White Lies – Jim Reeb was a preacher that travelled to the deep South of Selma Alabama with two other white clergymen. This was after hearing Martin Luther King Jnr’s call to support the civil rights movement. A few days after his arrival in Selma, Jim Reeb was killed. Andrew Beck Grace and Chip Brantley investigate this cold case. Why should we hold time for this story? Code Switch introduced this podcast to my always questioning and receptive ears. The story and investigations are carried out respectfully by the two reporters and deliver a highly crafted story that leaves me with a few more questions than answers. Such as: Why did it take so long for justice/the truth to be realised? How could a community of people double down on Jim Reeb’s death and claim innocence and carry on with life with little conscience? Does culpability and crime turn all who try to hide from justice, into guilty weakened criminals? Is it more complicated than that? Why listen – primarily because the two men are exhuming something so relevant to the time we are travelling through currently.

What’s Ray Saying – I was introduced to Ray Christian III from the Moth Podcast. Ray shared a poignant story of growing up, poor black and in the South (U.S.). He won a Moth story slam and appeared to leave a crowd speechless. A good story can do that, as well as thrill. A story can invite crickets to be heard – as all goes pin drop quiet. Ray Christian invites us to journey with him through a number of tough, life changing experiences. Enabling him to fashion a moment of learning for us the listener and for himself – the story teller. Why listen – Ray has a way of sharing his truth in a frank and honest way that stuns and shouts ‘put down what’s unnecessary. The barriers you hold are not going to work against these heartfelt stories!’

Why listening matters for wellbeing,
Jus’ lissen

Unlocking Us – I have long been an admirer of Brené Brown’s work. This was after reading her manifesto for change within an organisational context in the book Daring Greatly in 2016. I was surprised and elated to hear that Brené Brown was going to be joining the podcast pantheon in 2019. Unlocking Us pulls no punches and has provided me insight to see how a concert hall invites and also leads an orchestra or choir to lift it’s roof. Because Brené has done and is continuing to do much of the heavy lifting of personal self enquiry, when she asks an exquisite and illuminating question, only the truth can be offered from her guests. The structure of the space created, invites it to be filled with honest open beauty. Why listen – the list of journey people interviewed on Unlocking Us are simply a star studded cast of world leaders of thought and are daring to be themselves vulnerable. No show has disappointed yet.

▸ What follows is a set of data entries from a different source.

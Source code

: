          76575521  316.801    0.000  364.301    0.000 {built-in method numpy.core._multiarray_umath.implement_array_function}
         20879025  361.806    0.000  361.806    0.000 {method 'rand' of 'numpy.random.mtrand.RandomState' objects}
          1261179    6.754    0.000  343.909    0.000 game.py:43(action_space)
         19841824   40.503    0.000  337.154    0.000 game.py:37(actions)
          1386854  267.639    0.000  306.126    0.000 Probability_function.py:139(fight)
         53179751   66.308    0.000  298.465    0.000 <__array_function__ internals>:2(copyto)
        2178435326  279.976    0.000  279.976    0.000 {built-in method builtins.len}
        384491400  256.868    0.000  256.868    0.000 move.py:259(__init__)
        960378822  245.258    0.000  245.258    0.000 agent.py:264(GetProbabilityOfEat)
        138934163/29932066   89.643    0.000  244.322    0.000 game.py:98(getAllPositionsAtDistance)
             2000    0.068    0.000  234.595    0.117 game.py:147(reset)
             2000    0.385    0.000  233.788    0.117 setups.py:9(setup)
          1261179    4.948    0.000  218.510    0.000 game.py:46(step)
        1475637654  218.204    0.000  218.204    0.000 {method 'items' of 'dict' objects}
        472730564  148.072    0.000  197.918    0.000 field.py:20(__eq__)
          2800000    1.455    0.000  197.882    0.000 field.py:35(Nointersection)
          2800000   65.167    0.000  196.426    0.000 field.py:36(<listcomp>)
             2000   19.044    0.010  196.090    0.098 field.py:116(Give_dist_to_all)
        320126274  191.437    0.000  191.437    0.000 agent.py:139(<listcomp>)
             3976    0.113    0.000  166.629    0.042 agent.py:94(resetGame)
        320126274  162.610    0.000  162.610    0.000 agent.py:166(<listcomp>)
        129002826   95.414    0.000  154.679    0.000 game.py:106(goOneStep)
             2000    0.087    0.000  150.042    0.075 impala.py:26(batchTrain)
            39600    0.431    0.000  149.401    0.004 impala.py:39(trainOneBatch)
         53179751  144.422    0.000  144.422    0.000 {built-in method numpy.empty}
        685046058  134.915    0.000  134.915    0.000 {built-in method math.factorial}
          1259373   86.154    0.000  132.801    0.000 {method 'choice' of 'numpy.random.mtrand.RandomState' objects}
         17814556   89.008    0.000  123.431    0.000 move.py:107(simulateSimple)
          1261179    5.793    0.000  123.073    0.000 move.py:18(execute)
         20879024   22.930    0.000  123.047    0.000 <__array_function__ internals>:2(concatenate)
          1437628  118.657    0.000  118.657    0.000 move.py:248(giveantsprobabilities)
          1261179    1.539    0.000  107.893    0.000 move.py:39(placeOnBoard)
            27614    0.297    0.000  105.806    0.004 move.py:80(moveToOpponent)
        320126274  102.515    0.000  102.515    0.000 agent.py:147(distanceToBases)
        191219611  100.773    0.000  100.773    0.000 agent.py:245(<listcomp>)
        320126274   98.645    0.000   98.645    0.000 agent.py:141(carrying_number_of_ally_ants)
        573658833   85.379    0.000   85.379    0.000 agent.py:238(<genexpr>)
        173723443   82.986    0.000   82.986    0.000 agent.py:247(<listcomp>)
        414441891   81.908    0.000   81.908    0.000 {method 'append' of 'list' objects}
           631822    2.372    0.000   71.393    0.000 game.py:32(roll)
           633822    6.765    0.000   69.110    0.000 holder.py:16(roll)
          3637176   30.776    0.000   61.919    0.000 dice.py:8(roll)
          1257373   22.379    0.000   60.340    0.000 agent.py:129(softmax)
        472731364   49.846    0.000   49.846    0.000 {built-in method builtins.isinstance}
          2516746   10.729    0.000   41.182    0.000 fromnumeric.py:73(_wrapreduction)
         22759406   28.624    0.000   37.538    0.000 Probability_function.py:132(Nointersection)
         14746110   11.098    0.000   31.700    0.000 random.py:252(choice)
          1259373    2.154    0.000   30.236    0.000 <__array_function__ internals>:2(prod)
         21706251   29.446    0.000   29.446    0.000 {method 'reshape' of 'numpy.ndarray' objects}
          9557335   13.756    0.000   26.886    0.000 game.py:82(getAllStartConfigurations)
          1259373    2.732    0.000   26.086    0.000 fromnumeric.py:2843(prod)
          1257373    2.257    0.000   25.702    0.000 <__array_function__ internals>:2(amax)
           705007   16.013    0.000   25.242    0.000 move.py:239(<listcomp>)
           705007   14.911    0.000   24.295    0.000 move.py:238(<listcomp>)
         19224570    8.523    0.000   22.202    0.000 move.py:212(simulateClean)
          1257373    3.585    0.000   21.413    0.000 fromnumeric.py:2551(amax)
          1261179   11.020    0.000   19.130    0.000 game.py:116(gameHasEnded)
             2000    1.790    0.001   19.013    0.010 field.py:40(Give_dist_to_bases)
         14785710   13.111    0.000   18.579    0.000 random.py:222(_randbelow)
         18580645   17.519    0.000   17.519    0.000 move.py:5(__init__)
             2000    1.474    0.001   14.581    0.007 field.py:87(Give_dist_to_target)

Suave – This man’s story is the pivot point of why I have missed working at a prison. David Luis Suave Gonzalez was classed a super predator, emotionally and educationally retarded, illiterate and sentenced to life in prison. He was 17 when the offence happened. Suave was shared on the Ear Hustle podcast. The crime he committed and is in full acceptance of, is discussed as well as the circumstances of Suave’s life. If we were to widen the lens and take in environmental factors and a number of systems we would recognise that his choices were limited due to the oppressive violence of poverty. Why listen – in as little as 3 episodes the full character of Suave is revealed and I notice the teen and man he still is. A tough exterior, poised, articulate and deftly funny and incredibly vulnerable. Knowing him fully is what we are invited to do.

Serial Season 3 The Cleveland justice system. An unjust system or a criminal system of justice? Sarah Koenig presents on this wide searching season on the hunt for stories that present the justice system in Cleveland in all its gory detail. S3S does not disappoint as what takes precedence is an idea a colleague shared a few years ago, Gandhi is said to have said that the worst form of violence is poverty. What continues to be portrayed are a number of poor choices, that lead to poor outcomes for individuals, communities and a city involved with a few epidemics: drugs, guns, murder, poverty, education and a city being mismanaged. Why listen – This season is high art in as raw and as open a way that an artist can depict a crumbling system of mistakes. Serial season 3 simply delivers.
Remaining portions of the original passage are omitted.